▸ **TASK ITEM**
If a line in the entries below contains "eqref", copy it.
----- RECORDS TO PROCESS -----
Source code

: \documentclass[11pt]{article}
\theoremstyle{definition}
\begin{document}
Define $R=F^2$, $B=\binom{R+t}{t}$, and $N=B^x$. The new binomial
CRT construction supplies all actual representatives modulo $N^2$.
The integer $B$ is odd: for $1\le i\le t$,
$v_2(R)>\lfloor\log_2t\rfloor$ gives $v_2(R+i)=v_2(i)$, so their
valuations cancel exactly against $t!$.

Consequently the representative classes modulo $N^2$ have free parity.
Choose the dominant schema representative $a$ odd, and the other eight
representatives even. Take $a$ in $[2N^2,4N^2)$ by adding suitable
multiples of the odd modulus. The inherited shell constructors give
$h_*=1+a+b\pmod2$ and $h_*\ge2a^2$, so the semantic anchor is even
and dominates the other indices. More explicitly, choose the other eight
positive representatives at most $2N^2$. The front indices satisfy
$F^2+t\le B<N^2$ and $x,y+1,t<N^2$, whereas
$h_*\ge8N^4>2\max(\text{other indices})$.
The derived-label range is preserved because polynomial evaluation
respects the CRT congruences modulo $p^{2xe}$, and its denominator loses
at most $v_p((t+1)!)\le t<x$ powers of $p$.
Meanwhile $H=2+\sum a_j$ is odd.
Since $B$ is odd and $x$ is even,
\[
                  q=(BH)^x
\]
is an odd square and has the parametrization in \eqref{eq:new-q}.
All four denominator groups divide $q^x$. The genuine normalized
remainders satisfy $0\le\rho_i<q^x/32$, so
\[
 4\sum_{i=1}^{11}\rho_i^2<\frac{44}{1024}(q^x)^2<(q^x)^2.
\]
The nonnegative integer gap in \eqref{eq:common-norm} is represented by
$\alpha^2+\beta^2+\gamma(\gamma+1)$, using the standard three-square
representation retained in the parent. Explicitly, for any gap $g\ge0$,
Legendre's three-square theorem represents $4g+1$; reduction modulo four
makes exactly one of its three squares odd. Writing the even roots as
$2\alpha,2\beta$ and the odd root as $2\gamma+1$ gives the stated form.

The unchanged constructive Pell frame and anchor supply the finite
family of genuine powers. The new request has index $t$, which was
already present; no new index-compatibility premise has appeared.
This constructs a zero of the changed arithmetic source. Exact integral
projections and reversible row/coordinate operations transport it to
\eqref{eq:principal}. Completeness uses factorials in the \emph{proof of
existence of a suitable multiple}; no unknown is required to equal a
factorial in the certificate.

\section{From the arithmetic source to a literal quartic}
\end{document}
-----
----- RECORDS TO PROCESS -----
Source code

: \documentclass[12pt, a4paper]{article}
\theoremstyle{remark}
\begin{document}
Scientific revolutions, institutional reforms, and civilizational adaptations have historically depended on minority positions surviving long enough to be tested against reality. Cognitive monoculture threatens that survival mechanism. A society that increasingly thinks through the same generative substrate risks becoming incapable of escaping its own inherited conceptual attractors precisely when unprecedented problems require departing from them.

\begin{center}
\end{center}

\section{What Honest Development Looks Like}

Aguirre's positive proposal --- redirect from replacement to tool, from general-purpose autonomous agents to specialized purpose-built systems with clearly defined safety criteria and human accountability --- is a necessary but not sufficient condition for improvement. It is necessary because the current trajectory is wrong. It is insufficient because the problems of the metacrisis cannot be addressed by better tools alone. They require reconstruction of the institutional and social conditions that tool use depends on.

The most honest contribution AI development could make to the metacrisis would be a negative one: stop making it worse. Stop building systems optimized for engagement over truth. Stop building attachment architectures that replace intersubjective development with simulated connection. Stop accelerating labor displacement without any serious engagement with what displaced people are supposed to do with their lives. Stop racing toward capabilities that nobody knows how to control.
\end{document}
-----
▸ **ANSWER**
is an odd square and has the parametrization in \eqref{eq:new-q}.
The nonnegative integer gap in \eqref{eq:common-norm} is represented by
\eqref{eq:principal}. Completeness uses factorials in the \emph{proof of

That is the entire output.